“Orbit of Mars – Kepler”;
The model that has been described is the orbit of mars as deduced by Kepler assuming the earth stands still. Kepler obtained Tycho’s observational data and decided to use it to deduce the orbit of mars. From his diagram, he wanted to say that the orbit of mars seems extremely complicated if viewed from earth, while assuming that the earth stands still and suggests that Copernicus provides the answer to this problem by posing a more dynamic and believable system while Ptolemy would use his astronomical tools to explain the motion.
An ancient Greek, Ptolemy viewed the universe as geocentric and believed that everything, including the sun, revolved around the earth. Along with Aristotelian physics, this model of the world was the one everyone accepted until years ahead in time, Copernicus came up with a separate system that he believed was true. He suggested the sun as the center of the universe and that the earth is actually a planet that revolves around the sun. although this model is referred to as the modern design, the first person to suggest heliocentrism was actually Aristarchus (who lived before Ptolemy). This led to the birth of a cosmology different to that of Ptolemy and Aristotle’s – the ‘Copernican’ system. Copernicus was followed by Brahe who came up with an explanation in which the earth formed the center of the universe and said that the sun revolves around the earth and that everything else revolves around the sun. Kepler met Tycho Brahe and inherited all of his observations. And Kepler was a more avid follower of the Copernican system than of the Ptolemaic.
Kepler, I his early years (around 1596), wrote Mysterium Cosmographicum. It it, his views are not as defined as they were in his later years, but nonetheless are termed as his early epiphany. He looked at the universe and decided to not formulate or think about the numbers of the universe after thinking and consequently, struggling about them for a while. In the end, he said that the world has six distinct spheres in the shape of the distinct Platonic shapes- the octahedron, icosahedron, dodecahedron, tetrahedron and cube. Each shape was between two successive planets so that the octahedron was between mercury and Venus, the icosahedron between Venus and earth, the dodecahedron between earth and mars, the tetrahedron between mars and Jupiter and the cube between Jupiter and Saturn. And in the universe, moving from outer planets to inner planets, the orbital period increases its ratio as twice the difference in the orb radius. But, later he gave up on this system and moved on to work on mars and work that would eventually lead him to his three laws.

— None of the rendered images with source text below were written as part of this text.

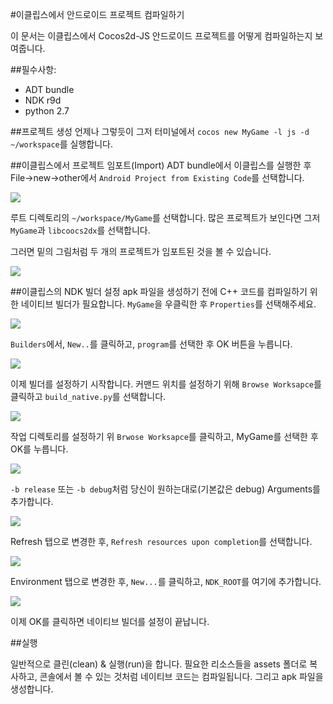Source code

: #이클립스에서 안드로이드 프로젝트 컴파일하기

이 문서는 이클립스에서 Cocos2d-JS 안드로이드 프로젝트를 어떻게 컴파일하는지 보여줍니다.

##필수사항:
- ADT bundle
- NDK r9d
- python 2.7

##프로젝트 생성
언제나 그렇듯이 그저 터미널에서 `cocos new MyGame -l js -d ~/workspace`를 실행합니다.

##이클립스에서 프로젝트 임포트(Import)
ADT bundle에서 이클립스를 실행한 후 File->new->other에서 `Android Project from Existing Code`를 선택합니다.

![](./res/1.png)

루트 디렉토리의 `~/workspace/MyGame`를 선택합니다. 많은 프로젝트가 보인다면 그저 `MyGame`과 `libcoocs2dx`를 선택합니다.

그러면 밑의 그림처럼 두 개의 프로젝트가 임포트된 것을 볼 수 있습니다.

![](./res/2.png)

##이클립스의 NDK 빌더 설정
apk 파일을 생성하기 전에 C++ 코드를 컴파일하기 위한 네이티브 빌더가 필요합니다. `MyGame`을 우클릭한 후 `Properties`를 선택해주세요.

![](./res/3.png)

`Builders`에서, `New..`를 클릭하고, `program`를 선택한 후 OK 버튼을 누릅니다.

![](./res/4.png)

이제 빌더를 설정하기 시작합니다. 커맨드 위치를 설정하기 위해 `Browse Worksapce`를 클릭하고 `build_native.py`를 선택합니다.

![](./res/5.png)

작업 디렉토리를 설정하기 위 `Brwose Worksapce`를 클릭하고, MyGame를 선택한 후 OK를 누릅니다.

![](./res/6.png)

`-b release` 또는 `-b debug`처럼 당신이 원하는대로(기본값은 debug) Arguments를 추가합니다.

![](./res/7.png)

Refresh 탭으로 변경한 후, `Refresh resources upon completion`를 선택합니다.

![](./res/8.png)

Environment 탭으로 변경한 후, `New...`를 클릭하고, `NDK_ROOT`를 여기에 추가합니다.

![](./res/9.png)

이제 OK를 클릭하면 네이티브 빌더를 설정이 끝납니다.

##실행

일반적으로 클린(clean) & 실행(run)을 합니다. 필요한 리소스들을 assets 폴더로 복사하고, 콘솔에서 볼 수 있는 것처럼 네이티브 코드는 컴파일됩니다. 그리고 apk 파일을 생성합니다.   
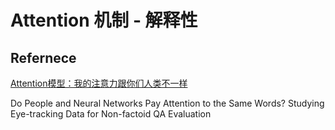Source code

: # Attention 机制 - 解释性





## Refernece

[Attention模型：我的注意力跟你们人类不一样](https://zhuanlan.zhihu.com/p/188271413)

Do People and Neural Networks Pay Attention to the Same Words? Studying Eye-tracking Data for Non-factoid QA Evaluation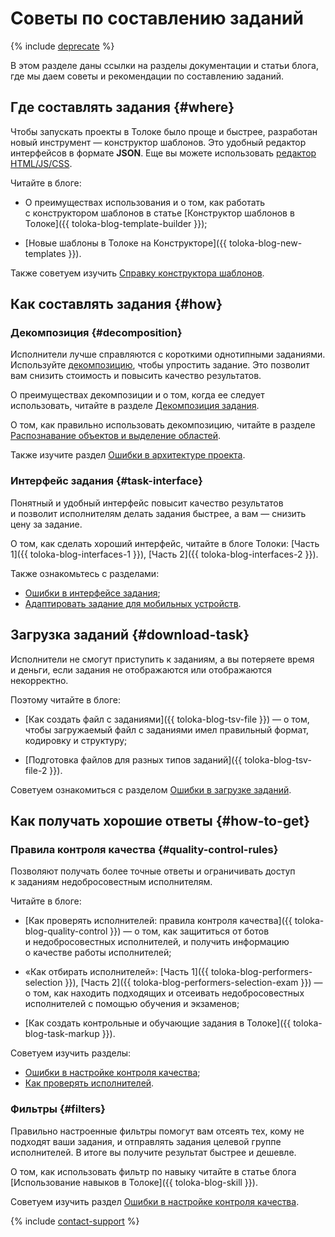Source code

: # Советы по составлению заданий

{% include [deprecate](../../_includes/deprecate.md) %}

В этом разделе даны ссылки на разделы документации и статьи блога, где мы даем советы и рекомендации по составлению заданий.

## Где составлять задания {#where}

Чтобы запускать проекты в Толоке было проще и быстрее, разработан новый инструмент — конструктор шаблонов. Это удобный редактор интерфейсов в формате **JSON**. Еще вы можете использовать [редактор HTML/JS/CSS](spec.md).

Читайте в блоге:

- О преимуществах использования и о том, как работать с конструктором шаблонов в статье [Конструктор шаблонов в Толоке]({{ toloka-blog-template-builder }});

- [Новые шаблоны в Толоке на Конструкторе]({{ toloka-blog-new-templates }}).

Также советуем изучить [Справку конструктора шаблонов](../../template-builder/index.md).

## Как составлять задания {#how}

### Декомпозиция {#decomposition}

Исполнители лучше справляются с короткими однотипными заданиями. Используйте [декомпозицию](../../glossary.md#decomposition), чтобы упростить задание. Это позволит вам снизить стоимость и повысить качество результатов.

О преимуществах декомпозиции и о том, когда ее следует использовать, читайте в разделе [Декомпозиция задания](solution-architecture.md).

О том, как правильно использовать декомпозицию, читайте в разделе [Распознавание объектов и выделение областей](image-segmentation-overview.md).

Также изучите раздел [Ошибки в архитектуре проекта](frequent-customer-errors.md#mistakes-architecture).

### Интерфейс задания {#task-interface}

Понятный и удобный интерфейс повысит качество результатов и позволит исполнителям делать задания быстрее, а вам — снизить цену за задание.

О том, как сделать хороший интерфейс, читайте в блоге Толоки: [Часть 1]({{ toloka-blog-interfaces-1 }}), [Часть 2]({{ toloka-blog-interfaces-2 }}).

Также ознакомьтесь с разделами:

- [Ошибки в интерфейсе задания](frequent-customer-errors.md#interface-mistakes);
- [Адаптировать задание для мобильных устройств](mobile.md).

## Загрузка заданий {#download-task}

Исполнители не смогут приступить к заданиям, а вы потеряете время и деньги, если задания не отображаются или отображаются некорректно.

Поэтому читайте в блоге:

- [Как создать файл с заданиями]({{ toloka-blog-tsv-file }}) — о том, чтобы загружаемый файл с заданиями имел правильный формат, кодировку и структуру;

- [Подготовка файлов для разных типов заданий]({{ toloka-blog-tsv-file-2 }}).

Советуем ознакомиться с разделом [Ошибки в загрузке заданий](frequent-customer-errors.md#loading-tasks-mistakes).

## Как получать хорошие ответы {#how-to-get}

### Правила контроля качества {#quality-control-rules}

Позволяют получать более точные ответы и ограничивать доступ к заданиям недобросовестным исполнителям.

Читайте в блоге:

- [Как проверять исполнителей: правила контроля качества]({{ toloka-blog-quality-control }}) — о том, как защититься от ботов и недобросовестных исполнителей, и получить информацию о качестве работы исполнителей;

- «Как отбирать исполнителей»: [Часть 1]({{ toloka-blog-performers-selection }}), [Часть 2]({{ toloka-blog-performers-selection-exam }}) — о том, как находить подходящих и отсеивать недобросовестных исполнителей с помощью обучения и экзаменов;

- [Как создать контрольные и обучающие задания в Толоке]({{ toloka-blog-task-markup }}).

Советуем изучить разделы:

- [Ошибки в настройке контроля качества](frequent-customer-errors.md#quality-control-mistakes);
- [Как проверять исполнителей](check-performers.md).

### Фильтры {#filters}

Правильно настроенные фильтры помогут вам отсеять тех, кому не подходят ваши задания, и отправлять задания целевой группе исполнителей. В итоге вы получите результат быстрее и дешевле.

О том, как использовать фильтр по навыку читайте в статье блога [Использование навыков в Толоке]({{ toloka-blog-skill }}).

Советуем изучить раздел [Ошибки в настройке контроля качества](frequent-customer-errors.md).

{% include [contact-support](../_includes/contact-support.md) %}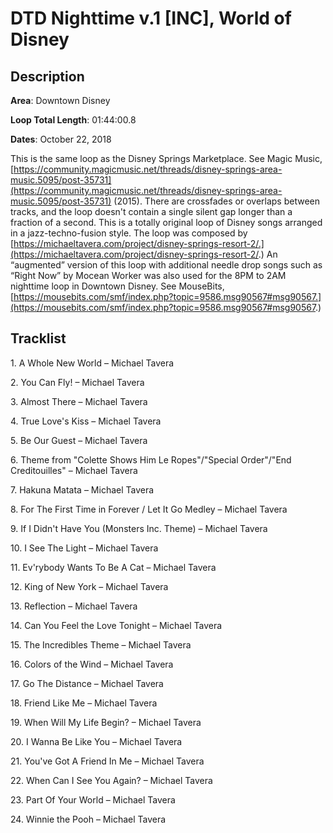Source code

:# DTD Nighttime v.1 [INC], World of Disney

## Description

**Area**: Downtown Disney

**Loop Total Length**: 01:44:00.8

**Dates**: October 22, 2018

This is the same loop as the Disney Springs Marketplace. See Magic Music, [https://community.magicmusic.net/threads/disney-springs-area-music.5095/post-35731](https://community.magicmusic.net/threads/disney-springs-area-music.5095/post-35731) (2015). There are crossfades or overlaps between tracks, and the loop doesn't contain a single silent gap longer than a fraction of a second. This is a totally original loop of Disney songs arranged in a jazz-techno-fusion style. The loop was composed by [https://michaeltavera.com/project/disney-springs-resort-2/.](https://michaeltavera.com/project/disney-springs-resort-2/.) An “augmented” version of this loop with additional needle drop songs such as “Right Now” by Mocean Worker was also used for the 8PM to 2AM nighttime loop in Downtown Disney. See MouseBits, [https://mousebits.com/smf/index.php?topic=9586.msg90567#msg90567.](https://mousebits.com/smf/index.php?topic=9586.msg90567#msg90567.)

## Tracklist

1\. A Whole New World – Michael Tavera



2\. You Can Fly! – Michael Tavera



3\. Almost There – Michael Tavera



4\. True Love's Kiss – Michael Tavera



5\. Be Our Guest – Michael Tavera



6\. Theme from "Colette Shows Him Le Ropes"/"Special Order"/"End Creditouilles" – Michael Tavera



7\. Hakuna Matata – Michael Tavera



8\. For The First Time in Forever / Let It Go Medley – Michael Tavera



9\. If I Didn't Have You (Monsters Inc. Theme) – Michael Tavera



10\. I See The Light – Michael Tavera



11\. Ev'rybody Wants To Be A Cat – Michael Tavera



12\. King of New York – Michael Tavera



13\. Reflection – Michael Tavera



14\. Can You Feel the Love Tonight – Michael Tavera



15\. The Incredibles Theme – Michael Tavera



16\. Colors of the Wind – Michael Tavera



17\. Go The Distance – Michael Tavera



18\. Friend Like Me – Michael Tavera



19\. When Will My Life Begin? – Michael Tavera



20\. I Wanna Be Like You – Michael Tavera



21\. You've Got A Friend In Me – Michael Tavera



22\. When Can I See You Again? – Michael Tavera



23\. Part Of Your World – Michael Tavera



24\. Winnie the Pooh – Michael Tavera


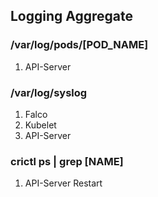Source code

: ## Logging Aggregate

### /var/log/pods/[POD_NAME]
1) API-Server

### /var/log/syslog
1) Falco
2) Kubelet
3) API-Server

### crictl ps | grep [NAME]
1) API-Server Restart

Kepler started working on the orbit of mars in A.D. 1600 and spent a huge chunk of his years and energy on struggling with the orbit of Mars. His discoveries on the orbit of mars led to his first two laws that he surmised in his Astronomia Nova. He observed mars’ orbit very keenly (more than Ptolemy) and found that the observations don’t stay in accordance with Ptolemy’s equant theory and thus, Kepler gave up on equant. He could have explained mars orbit as seen from a stationary earth by adding epicycles on deferents but he was trying to come up with a more dynamic system and thus, was not content by explaining a particular observation by using astronomical tricks. So he turned to pining down mars’ orbit and for that he needed earth’s orbit. He fixed mars’ orbit and used the sun to get the earth’s orbit. He knew that mars was at the same position after every 687.1 days (mars’ orbital time). He took that point as mars’ fixed point and used that point along with the sun to find the earth’s orbit. He found earth’s orbit to be circular as opposed to mars’ which he found to oval.

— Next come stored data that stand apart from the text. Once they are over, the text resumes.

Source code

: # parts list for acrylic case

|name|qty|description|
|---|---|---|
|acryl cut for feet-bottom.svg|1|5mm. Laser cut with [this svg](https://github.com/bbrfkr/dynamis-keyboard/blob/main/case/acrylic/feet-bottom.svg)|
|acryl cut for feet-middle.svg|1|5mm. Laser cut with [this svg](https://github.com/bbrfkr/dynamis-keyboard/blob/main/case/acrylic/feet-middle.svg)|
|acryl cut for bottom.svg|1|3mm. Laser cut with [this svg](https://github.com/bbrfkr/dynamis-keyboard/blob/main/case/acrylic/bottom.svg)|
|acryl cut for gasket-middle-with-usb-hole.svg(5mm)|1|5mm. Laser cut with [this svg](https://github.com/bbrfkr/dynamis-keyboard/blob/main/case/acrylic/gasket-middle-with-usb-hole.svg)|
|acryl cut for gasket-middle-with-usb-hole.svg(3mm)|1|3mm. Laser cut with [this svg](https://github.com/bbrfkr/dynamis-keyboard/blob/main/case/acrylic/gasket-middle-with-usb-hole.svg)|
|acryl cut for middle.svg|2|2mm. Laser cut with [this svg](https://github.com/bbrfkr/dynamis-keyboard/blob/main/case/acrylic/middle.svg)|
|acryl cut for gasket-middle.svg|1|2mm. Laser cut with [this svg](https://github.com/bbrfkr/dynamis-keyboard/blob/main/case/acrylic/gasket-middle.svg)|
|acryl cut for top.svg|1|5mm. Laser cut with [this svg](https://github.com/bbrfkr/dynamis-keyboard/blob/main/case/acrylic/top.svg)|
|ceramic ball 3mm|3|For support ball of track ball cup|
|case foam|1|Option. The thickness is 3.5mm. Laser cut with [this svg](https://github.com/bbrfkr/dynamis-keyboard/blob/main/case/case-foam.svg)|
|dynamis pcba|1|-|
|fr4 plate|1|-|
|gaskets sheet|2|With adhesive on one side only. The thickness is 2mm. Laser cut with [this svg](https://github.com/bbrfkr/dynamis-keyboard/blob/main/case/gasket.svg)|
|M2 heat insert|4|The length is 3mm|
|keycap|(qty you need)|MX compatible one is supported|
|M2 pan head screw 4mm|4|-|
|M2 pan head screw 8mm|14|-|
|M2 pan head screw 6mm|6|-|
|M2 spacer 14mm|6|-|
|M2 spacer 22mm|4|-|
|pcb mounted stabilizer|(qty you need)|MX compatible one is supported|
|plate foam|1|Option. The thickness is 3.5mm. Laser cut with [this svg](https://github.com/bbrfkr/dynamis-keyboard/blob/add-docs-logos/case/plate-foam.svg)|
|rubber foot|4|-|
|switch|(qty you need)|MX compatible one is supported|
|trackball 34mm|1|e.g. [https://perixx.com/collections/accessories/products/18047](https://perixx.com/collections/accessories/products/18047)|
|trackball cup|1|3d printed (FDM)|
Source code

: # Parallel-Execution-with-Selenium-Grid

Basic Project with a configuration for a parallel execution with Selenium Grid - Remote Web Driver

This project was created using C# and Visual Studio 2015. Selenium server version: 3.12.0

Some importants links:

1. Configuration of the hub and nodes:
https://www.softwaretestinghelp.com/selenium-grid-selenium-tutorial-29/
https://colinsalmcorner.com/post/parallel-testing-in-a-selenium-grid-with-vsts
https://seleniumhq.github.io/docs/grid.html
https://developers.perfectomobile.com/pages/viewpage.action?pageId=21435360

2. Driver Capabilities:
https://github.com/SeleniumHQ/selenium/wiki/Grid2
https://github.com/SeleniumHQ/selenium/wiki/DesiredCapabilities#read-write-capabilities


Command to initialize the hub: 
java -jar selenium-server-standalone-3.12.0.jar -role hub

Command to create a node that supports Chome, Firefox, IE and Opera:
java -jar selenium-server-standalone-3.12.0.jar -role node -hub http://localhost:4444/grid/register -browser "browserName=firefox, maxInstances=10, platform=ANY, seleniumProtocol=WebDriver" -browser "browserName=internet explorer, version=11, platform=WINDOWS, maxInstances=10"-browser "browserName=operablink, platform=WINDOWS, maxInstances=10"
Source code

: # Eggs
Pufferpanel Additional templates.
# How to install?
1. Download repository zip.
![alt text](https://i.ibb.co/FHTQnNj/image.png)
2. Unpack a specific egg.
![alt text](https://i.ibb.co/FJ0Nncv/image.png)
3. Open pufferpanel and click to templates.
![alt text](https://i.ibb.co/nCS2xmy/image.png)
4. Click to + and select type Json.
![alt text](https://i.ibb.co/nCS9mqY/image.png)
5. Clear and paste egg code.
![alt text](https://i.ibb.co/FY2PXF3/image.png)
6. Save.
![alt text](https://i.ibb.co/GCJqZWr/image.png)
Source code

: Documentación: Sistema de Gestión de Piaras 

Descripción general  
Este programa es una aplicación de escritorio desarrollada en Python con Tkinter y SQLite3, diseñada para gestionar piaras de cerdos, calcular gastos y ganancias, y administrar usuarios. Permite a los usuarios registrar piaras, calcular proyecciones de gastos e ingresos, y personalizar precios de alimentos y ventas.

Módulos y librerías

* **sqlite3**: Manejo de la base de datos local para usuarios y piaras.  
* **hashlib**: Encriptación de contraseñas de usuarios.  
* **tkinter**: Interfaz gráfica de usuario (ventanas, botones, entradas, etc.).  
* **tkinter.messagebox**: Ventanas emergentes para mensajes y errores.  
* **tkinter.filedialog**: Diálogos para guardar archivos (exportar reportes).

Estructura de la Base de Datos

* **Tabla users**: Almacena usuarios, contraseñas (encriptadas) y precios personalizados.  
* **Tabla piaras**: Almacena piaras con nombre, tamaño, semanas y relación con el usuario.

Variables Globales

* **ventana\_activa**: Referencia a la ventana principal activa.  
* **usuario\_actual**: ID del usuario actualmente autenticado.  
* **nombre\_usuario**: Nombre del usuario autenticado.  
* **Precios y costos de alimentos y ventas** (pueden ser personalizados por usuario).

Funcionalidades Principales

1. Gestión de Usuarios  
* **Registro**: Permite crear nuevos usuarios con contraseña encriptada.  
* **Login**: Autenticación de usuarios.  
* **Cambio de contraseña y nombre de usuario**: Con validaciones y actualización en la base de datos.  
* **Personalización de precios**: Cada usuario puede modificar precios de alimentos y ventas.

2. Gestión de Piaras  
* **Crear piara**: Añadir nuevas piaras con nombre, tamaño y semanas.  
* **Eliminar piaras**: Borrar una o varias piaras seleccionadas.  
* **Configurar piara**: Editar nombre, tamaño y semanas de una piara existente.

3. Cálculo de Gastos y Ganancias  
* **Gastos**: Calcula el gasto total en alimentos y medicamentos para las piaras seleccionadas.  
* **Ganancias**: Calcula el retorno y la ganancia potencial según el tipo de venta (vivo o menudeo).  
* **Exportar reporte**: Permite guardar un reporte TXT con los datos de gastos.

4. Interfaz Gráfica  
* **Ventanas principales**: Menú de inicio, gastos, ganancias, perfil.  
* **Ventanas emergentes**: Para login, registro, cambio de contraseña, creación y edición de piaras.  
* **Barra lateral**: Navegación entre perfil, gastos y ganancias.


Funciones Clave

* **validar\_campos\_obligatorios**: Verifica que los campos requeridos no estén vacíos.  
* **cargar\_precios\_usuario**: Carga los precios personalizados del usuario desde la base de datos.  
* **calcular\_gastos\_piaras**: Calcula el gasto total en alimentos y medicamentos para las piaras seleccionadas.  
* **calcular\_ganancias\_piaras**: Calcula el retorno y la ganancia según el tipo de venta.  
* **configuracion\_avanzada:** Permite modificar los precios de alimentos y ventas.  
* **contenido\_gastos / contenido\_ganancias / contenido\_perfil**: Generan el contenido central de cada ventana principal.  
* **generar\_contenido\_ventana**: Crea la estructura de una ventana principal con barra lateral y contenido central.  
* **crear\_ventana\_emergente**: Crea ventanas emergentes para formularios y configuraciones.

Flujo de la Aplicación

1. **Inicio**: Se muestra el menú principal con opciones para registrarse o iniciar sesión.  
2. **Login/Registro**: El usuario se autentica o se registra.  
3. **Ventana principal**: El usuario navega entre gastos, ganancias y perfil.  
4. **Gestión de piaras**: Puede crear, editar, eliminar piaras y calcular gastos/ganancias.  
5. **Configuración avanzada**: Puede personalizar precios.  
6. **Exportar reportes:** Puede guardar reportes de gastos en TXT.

Kepler wanted a wholesome system that could explain the causation of the movement of all the planets rather than explain the motion of each planet separately. Using mars, he found that the lines joining the aphelion and perihelion of its eccentric join at the sun and that the lines do not join at some point close to the sun. Thus, he deduced from this that the causation of the motion of all the planets lies in the sun. He displaced the Copernican ‘mean sun’ and replaced it with the real sun. He stumbled upon the theory that the earth is attracted for half of the orbit and then repulsed for the next half of its orbit. Thus, Kepler placed this force as a quasi-magnetic force that is exerted by the sun on the earth, as was suggested by Gilbert. He further found that the velocity of earth increased when it was closer to sun and that earth slowed down when it was farther from sun. This lead to his second law that suggested the line joining the planets to the sun sweeps out equal areas in equal periods of time.

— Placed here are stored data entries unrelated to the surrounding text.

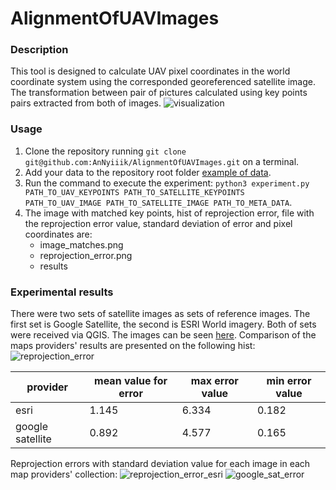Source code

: # AlignmentOfUAVImages
### Description
This tool is designed to calculate UAV pixel coordinates in the world coordinate system using the corresponded georeferenced 
satellite image. The transformation between pair of pictures calculated using key points pairs extracted from both of 
images. 
![visualization](https://github.com/AnNyiiik/HWThirdTerm/assets/114094098/b6596732-c49f-47cc-baa8-01f9c97bfd31)
### Usage
1. Clone the repository running `git clone git@github.com:AnNyiiik/AlignmentOfUAVImages.git` on a terminal.
1. Add your data to the repository root folder  [example of data](exampleOfData).
1. Run the command to execute the experiment: `python3 experiment.py PATH_TO_UAV_KEYPOINTS PATH_TO_SATELLITE_KEYPOINTS 
   PATH_TO_UAV_IMAGE PATH_TO_SATELLITE_IMAGE PATH_TO_META_DATA`.
1. The image with matched key points, hist of reprojection error, file with the reprojection error value, 
   standard deviation of error and pixel coordinates are:
   * image_matches.png
   * reprojection_error.png
   * results 
### Experimental results
There were two sets of satellite images as sets of reference images. The first set is Google Satellite, the second is
ESRI World imagery. Both of sets were received via QGIS. The images can be seen [here](). Comparison of the maps providers'
results are presented on the following hist:
![reprojection_error](https://github.com/AnNyiiik/AlignmentOfUAVImages/assets/114094098/87e2674e-cbad-4e74-aa00-03b90db246b5)

|     provider     | mean value for error | max error value | min error value | 
| ---------------- | -------------------- | --------------- | --------------- |
|      esri        |        1.145         |      6.334      |      0.182      |
| google satellite |        0.892         |      4.577      |      0.165      |
Reprojection errors with standard deviation value for each image in each map providers' collection:
![reprojection_error_esri](https://github.com/AnNyiiik/AlignmentOfUAVImages/assets/114094098/e45db05a-83a3-4a1e-bee4-e22da7579473)
![google_sat_error](https://github.com/AnNyiiik/AlignmentOfUAVImages/assets/114094098/98e2dc14-e7e0-4333-9944-f4d3097fd6c4)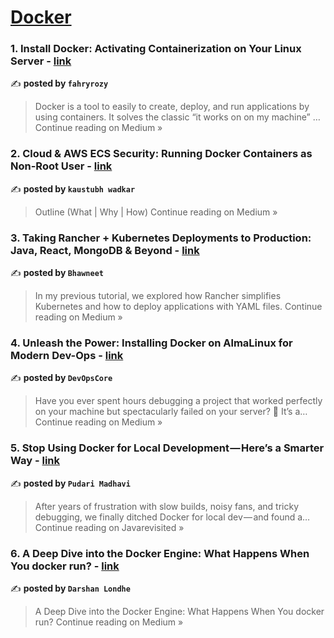 
<h1><a href=https://medium.com/tag/docker/recommended target="_blank" rel="noopener noreferrer">Docker</a></h1>
<h3>1. Install Docker: Activating Containerization on Your Linux Server - <a href="https://fahryrozy.medium.com/install-docker-activating-containerization-on-your-linux-server-8f3d8f3c4cfa?source=rss------docker-5" target="_blank" rel="noopener noreferrer">link</a></h3>

✍️ **posted by `fahryrozy`**

<blockquote>Docker is a tool to easily to create, deploy, and run applications by using containers. It solves the classic “it works on on my machine” …
Continue reading on Medium »</blockquote>

<h3>2. Cloud & AWS ECS Security: Running Docker Containers as Non-Root User - <a href="https://medium.com/@kaustubhwadkar5417/cloud-aws-ecs-security-running-docker-containers-as-non-root-user-5b4d92f48f10?source=rss------docker-5" target="_blank" rel="noopener noreferrer">link</a></h3>

✍️ **posted by `kaustubh wadkar`**

<blockquote>Outline (What | Why | How)
Continue reading on Medium »</blockquote>

<h3>3.  Taking Rancher + Kubernetes Deployments to Production: Java, React, MongoDB & Beyond - <a href="https://medium.com/@bhawneet1034/taking-rancher-kubernetes-deployments-to-production-java-react-mongodb-beyond-044886b71098?source=rss------docker-5" target="_blank" rel="noopener noreferrer">link</a></h3>

✍️ **posted by `Bhawneet`**

<blockquote>In my previous tutorial, we explored how Rancher simplifies Kubernetes and how to deploy applications with YAML files.
Continue reading on Medium »</blockquote>

<h3>4. Unleash the Power: Installing Docker on AlmaLinux for Modern Dev-Ops - <a href="https://medium.com/@devopscore/unleash-the-power-installing-docker-on-almalinux-for-modern-dev-ops-64b062e7c0b2?source=rss------docker-5" target="_blank" rel="noopener noreferrer">link</a></h3>

✍️ **posted by `DevOpsCore`**

<blockquote>Have you ever spent hours debugging a project that worked perfectly on your machine but spectacularly failed on your server? 🤯 It’s a…
Continue reading on Medium »</blockquote>

<h3>5. Stop Using Docker for Local Development — Here’s a Smarter Way - <a href="https://medium.com/javarevisited/stop-using-docker-for-local-development-heres-a-smarter-way-3f3d09b516b8?source=rss------docker-5" target="_blank" rel="noopener noreferrer">link</a></h3>

✍️ **posted by `Pudari Madhavi`**

<blockquote>After years of frustration with slow builds, noisy fans, and tricky debugging, we finally ditched Docker for local dev — and found a…
Continue reading on Javarevisited »</blockquote>

<h3>6. A Deep Dive into the Docker Engine: What Happens When You docker run? - <a href="https://medium.com/@darshanlondhe9/a-deep-dive-into-the-docker-engine-what-happens-when-you-docker-run-61082539b95a?source=rss------docker-5" target="_blank" rel="noopener noreferrer">link</a></h3>

✍️ **posted by `Darshan Londhe`**

<blockquote>A Deep Dive into the Docker Engine: What Happens When You docker run?
Continue reading on Medium »</blockquote>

Since Kepler displaced the earth from the center of the universe, a problem he faced was explaining the cohesion of the earth. Kepler dealt with this problem in two ways. At first, he said that bodies do not move unless they are under the influence of another body and that heaviness of a body is actually its tendency to attract or coalesce. He related tides to his theory by saying that tides actually occurred due to the moons attractive pull on the earths water. This, he stated was the reason of earth’s cohesion. Coming back to mars, Kepler noticed that the shape of mars’ orbit is actually oval and came up with his first law that surmised that planets move in elliptical orbits with the Sun at the focus.
Kepler, however, was only one of the many figures that were responsible from the shift from the traditional view of the cosmos to the more modern view of the world. His work went to inspire Galileo to work on his theories that would lead to the culmination of the struggle between the traditional and the modern astronomical models.